=== Brief ===
Within the records that follow, find every line containing the string "connection". Copy those lines.

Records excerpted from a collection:
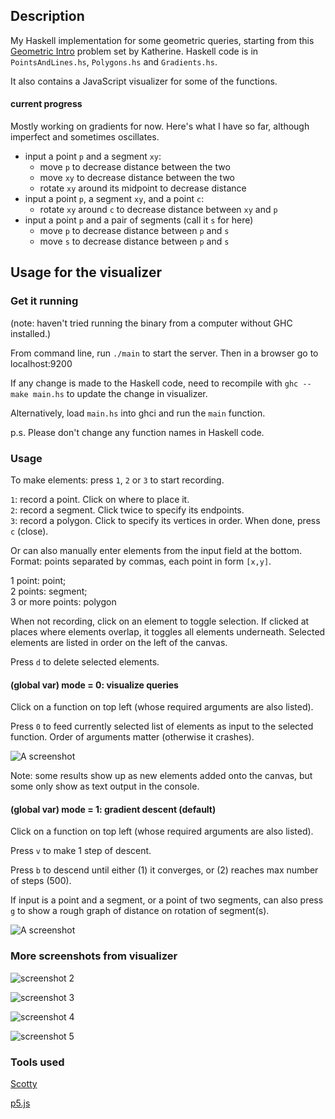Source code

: ## Description

My Haskell implementation for some geometric queries, starting from this [Geometric Intro](https://github.com/penrose/GraphicsAPIDocs/blob/master/GeometryIntro.pdf) problem set by Katherine. Haskell code is in `PointsAndLines.hs`, `Polygons.hs` and `Gradients.hs`.

It also contains a JavaScript visualizer for some of the functions.

#### current progress

Mostly working on gradients for now. Here's what I have so far, although imperfect and sometimes oscillates.
* input a point `p` and a segment `xy`:
  * move `p` to decrease distance between the two
  * move `xy` to decrease distance between the two
  * rotate `xy` around its midpoint to decrease distance
* input a point `p`, a segment `xy`, and a point `c`:
  * rotate `xy` around `c` to decrease distance between `xy` and `p`
* input a point `p` and a pair of segments (call it `s` for here)
  * move `p` to decrease distance between `p` and `s`
  * move `s` to decrease distance between `p` and `s`

## Usage for the visualizer

### Get it running

(note: haven't tried running the binary from a computer without GHC installed.)

From command line, run `./main` to start the server. Then in a browser go to localhost:9200

If any change is made to the Haskell code, need to recompile with `ghc --make main.hs` to update the change in visualizer.

Alternatively, load `main.hs` into ghci and run the `main` function.

p.s. Please don't change any function names in Haskell code.

### Usage

To make elements: press `1`, `2` or `3` to start recording.

`1`: record a point. Click on where to place it.  
`2`: record a segment. Click twice to specify its endpoints.  
`3`: record a polygon. Click to specify its vertices in order. When done, press `c` (close).

Or can also manually enter elements from the input field at the bottom. Format: points separated by commas, each point in form `[x,y]`. 

1 point: point;  
2 points: segment;  
3 or more points: polygon

When not recording, click on an element to toggle selection. If clicked at places where elements overlap, it toggles all elements underneath. Selected elements are listed in order on the left of the canvas.

Press `d` to delete selected elements.

#### (global var) mode = 0: visualize queries

Click on a function on top left (whose required arguments are also listed).

Press `0` to feed currently selected list of elements as input to the selected function. Order of arguments matter (otherwise it crashes).

![A screenshot](https://miyehn.me/files/screenshot.png)

Note: some results show up as new elements added onto the canvas, but some only show as text output in the console.

#### (global var) mode = 1: gradient descent (default)

Click on a function on top left (whose required arguments are also listed).

Press `v` to make 1 step of descent.

Press `b` to descend until either (1) it converges, or (2) reaches max number of steps (500).

If input is a point and a segment, or a point of two segments, can also press `g` to show a rough graph of distance on rotation of segment(s).

![A screenshot](https://miyehn.me/files/screenshot-rotxyc.gif)

### More screenshots from visualizer

![screenshot 2](https://miyehn.me/files/screenshot2.png)

![screenshot 3](https://miyehn.me/files/screenshot3.png)

![screenshot 4](https://miyehn.me/files/screenshot4.png)

![screenshot 5](https://miyehn.me/files/screenshot5.png)



### Tools used

[Scotty](https://github.com/scotty-web/scotty)

[p5.js](https://p5js.org/)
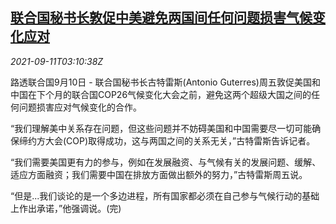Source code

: <!--1631331062000-->
[联合国秘书长敦促中美避免两国间任何问题损害气候变化应对](https://cn.reuters.com/article/un-guterres-china-us-climate-0911-idCNKBS2G7024)
------

<div><i>2021-09-11T03:10:38Z</i></div><p>路透联合国9月10日 - 联合国秘书长古特雷斯(Antonio Guterres)周五敦促美国和中国在下个月的联合国COP26气候变化大会之前，避免这两个超级大国之间的任何问题损害应对气候变化的合作。</p><p>“我们理解美中关系存在问题，但这些问题并不妨碍美国和中国需要尽一切可能确保缔约方大会(COP)取得成功，这与两国之间的关系无关，”古特雷斯告诉记者。</p><p>“我们需要美国更有力的参与，例如在发展融资、与气候有关的发展问题、缓解、适应方面融资；我们需要中国在排放方面做出额外的努力，”古特雷斯周五说。</p><p>“但是...我们谈论的是一个多边进程，所有国家都必须在自己参与气候行动的基础上作出承诺，”他强调说。(完)</p>
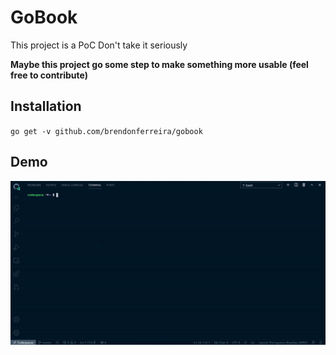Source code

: # GoBook
This project is a PoC
Don't take it seriously

**Maybe this project go some step to make something more usable (feel free to contribute)**

## Installation
`go get -v github.com/brendonferreira/gobook` 

## Demo
![go book](demo.gif)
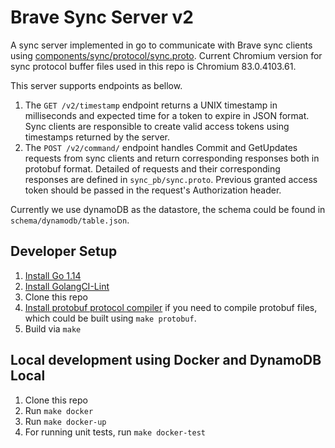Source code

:# Brave Sync Server v2

A sync server implemented in go to communicate with Brave sync clients using
[components/sync/protocol/sync.proto](https://cs.chromium.org/chromium/src/components/sync/protocol/sync.proto).
Current Chromium version for sync protocol buffer files used in this repo is Chromium 83.0.4103.61.

This server supports endpoints as bellow.
1) The `GET /v2/timestamp` endpoint returns a UNIX timestamp in milliseconds and expected time for a token to expire in JSON format. Sync clients are responsible to create valid access tokens using timestamps returned by the server.
2) The `POST /v2/command/` endpoint handles Commit and GetUpdates requests from sync clients and return corresponding responses both in protobuf format. Detailed of requests and their corresponding responses are defined in `sync_pb/sync.proto`. Previous granted access token should be passed in the request's Authorization header.

Currently we use dynamoDB as the datastore, the schema could be found in `schema/dynamodb/table.json`.

## Developer Setup
1. [Install Go 1.14](https://golang.org/doc/install)
2. [Install GolangCI-Lint](https://github.com/golangci/golangci-lint#install)
3. Clone this repo
4. [Install protobuf protocol compiler](https://github.com/protocolbuffers/protocolbuffers/protobuf#protocol-compiler-installation) if you need to compile protobuf files, which could be built using `make protobuf`.
5. Build via `make`

## Local development using Docker and DynamoDB Local
1. Clone this repo
2. Run `make docker`
3. Run `make docker-up`
4. For running unit tests, run `make docker-test`
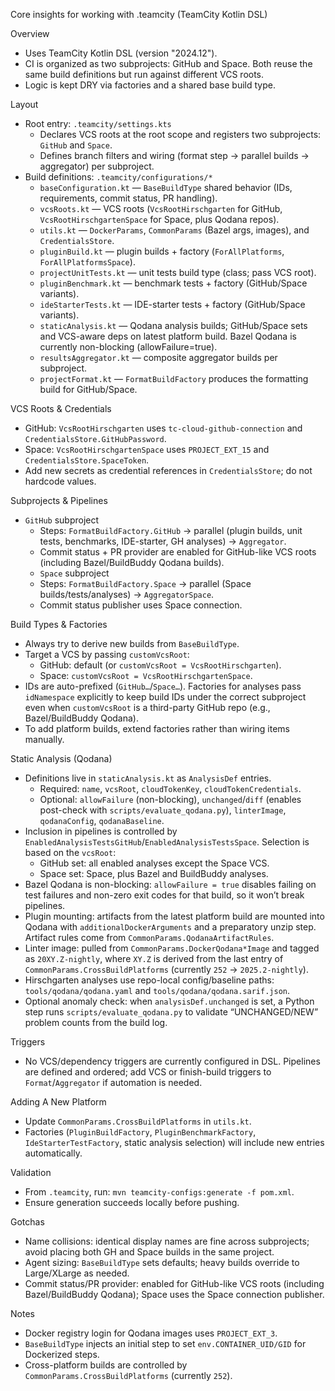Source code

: Core insights for working with .teamcity (TeamCity Kotlin DSL)

Overview
- Uses TeamCity Kotlin DSL (version "2024.12").
- CI is organized as two subprojects: GitHub and Space. Both reuse the same build definitions but run against different VCS roots.
- Logic is kept DRY via factories and a shared base build type.

Layout
- Root entry: `.teamcity/settings.kts`
  - Declares VCS roots at the root scope and registers two subprojects: `GitHub` and `Space`.
  - Defines branch filters and wiring (format step → parallel builds → aggregator) per subproject.
- Build definitions: `.teamcity/configurations/*`
  - `baseConfiguration.kt` — `BaseBuildType` shared behavior (IDs, requirements, commit status, PR handling).
  - `vcsRoots.kt` — VCS roots (`VcsRootHirschgarten` for GitHub, `VcsRootHirschgartenSpace` for Space, plus Qodana repos).
  - `utils.kt` — `DockerParams`, `CommonParams` (Bazel args, images), and `CredentialsStore`.
  - `pluginBuild.kt` — plugin builds + factory (`ForAllPlatforms`, `ForAllPlatformsSpace`).
  - `projectUnitTests.kt` — unit tests build type (class; pass VCS root).
  - `pluginBenchmark.kt` — benchmark tests + factory (GitHub/Space variants).
  - `ideStarterTests.kt` — IDE-starter tests + factory (GitHub/Space variants).
  - `staticAnalysis.kt` — Qodana analysis builds; GitHub/Space sets and VCS-aware deps on latest platform build. Bazel Qodana is currently non-blocking (allowFailure=true).
  - `resultsAggregator.kt` — composite aggregator builds per subproject.
  - `projectFormat.kt` — `FormatBuildFactory` produces the formatting build for GitHub/Space.

VCS Roots & Credentials
- GitHub: `VcsRootHirschgarten` uses `tc-cloud-github-connection` and `CredentialsStore.GitHubPassword`.
- Space: `VcsRootHirschgartenSpace` uses `PROJECT_EXT_15` and `CredentialsStore.SpaceToken`.
- Add new secrets as credential references in `CredentialsStore`; do not hardcode values.

Subprojects & Pipelines
- `GitHub` subproject
  - Steps: `FormatBuildFactory.GitHub` → parallel (plugin builds, unit tests, benchmarks, IDE-starter, GH analyses) → `Aggregator`.
  - Commit status + PR provider are enabled for GitHub-like VCS roots (including Bazel/BuildBuddy Qodana builds).
  - `Space` subproject
  - Steps: `FormatBuildFactory.Space` → parallel (Space builds/tests/analyses) → `AggregatorSpace`.
  - Commit status publisher uses Space connection.

Build Types & Factories
- Always try to derive new builds from `BaseBuildType`.
- Target a VCS by passing `customVcsRoot`:
  - GitHub: default (or `customVcsRoot = VcsRootHirschgarten`).
  - Space: `customVcsRoot = VcsRootHirschgartenSpace`.
- IDs are auto-prefixed (`GitHub…`/`Space…`). Factories for analyses pass `idNamespace` explicitly to keep build IDs under the correct subproject even when `customVcsRoot` is a third-party GitHub repo (e.g., Bazel/BuildBuddy Qodana).
- To add platform builds, extend factories rather than wiring items manually.

Static Analysis (Qodana)
- Definitions live in `staticAnalysis.kt` as `AnalysisDef` entries.
  - Required: `name`, `vcsRoot`, `cloudTokenKey`, `cloudTokenCredentials`.
  - Optional: `allowFailure` (non-blocking), `unchanged`/`diff` (enables post-check with `scripts/evaluate_qodana.py`), `linterImage`, `qodanaConfig`, `qodanaBaseline`.
- Inclusion in pipelines is controlled by `EnabledAnalysisTestsGitHub`/`EnabledAnalysisTestsSpace`. Selection is based on the `vcsRoot`:
  - GitHub set: all enabled analyses except the Space VCS.
  - Space set: Space, plus Bazel and BuildBuddy analyses.
- Bazel Qodana is non-blocking: `allowFailure = true` disables failing on test failures and non-zero exit codes for that build, so it won’t break pipelines.
- Plugin mounting: artifacts from the latest platform build are mounted into Qodana with `additionalDockerArguments` and a preparatory unzip step. Artifact rules come from `CommonParams.QodanaArtifactRules`.
- Linter image: pulled from `CommonParams.DockerQodana*Image` and tagged as `20XY.Z-nightly`, where `XY.Z` is derived from the last entry of `CommonParams.CrossBuildPlatforms` (currently `252` → `2025.2-nightly`).
- Hirschgarten analyses use repo-local config/baseline paths: `tools/qodana/qodana.yaml` and `tools/qodana/qodana.sarif.json`.
- Optional anomaly check: when `analysisDef.unchanged` is set, a Python step runs `scripts/evaluate_qodana.py` to validate “UNCHANGED/NEW” problem counts from the build log.

Triggers
- No VCS/dependency triggers are currently configured in DSL. Pipelines are defined and ordered; add VCS or finish-build triggers to `Format`/`Aggregator` if automation is needed.

Adding A New Platform
- Update `CommonParams.CrossBuildPlatforms` in `utils.kt`.
- Factories (`PluginBuildFactory`, `PluginBenchmarkFactory`, `IdeStarterTestFactory`, static analysis selection) will include new entries automatically.

Validation
- From `.teamcity`, run: `mvn teamcity-configs:generate -f pom.xml`.
- Ensure generation succeeds locally before pushing.

Gotchas
- Name collisions: identical display names are fine across subprojects; avoid placing both GH and Space builds in the same project.
- Agent sizing: `BaseBuildType` sets defaults; heavy builds override to Large/XLarge as needed.
- Commit status/PR provider: enabled for GitHub-like VCS roots (including Bazel/BuildBuddy Qodana); Space uses the Space connection publisher.

Notes
- Docker registry login for Qodana images uses `PROJECT_EXT_3`.
- `BaseBuildType` injects an initial step to set `env.CONTAINER_UID/GID` for Dockerized steps.
- Cross-platform builds are controlled by `CommonParams.CrossBuildPlatforms` (currently `252`).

=== Response ===
- GitHub: `VcsRootHirschgarten` uses `tc-cloud-github-connection` and `CredentialsStore.GitHubPassword`.
  - Commit status publisher uses Space connection.
- Commit status/PR provider: enabled for GitHub-like VCS roots (including Bazel/BuildBuddy Qodana); Space uses the Space connection publisher.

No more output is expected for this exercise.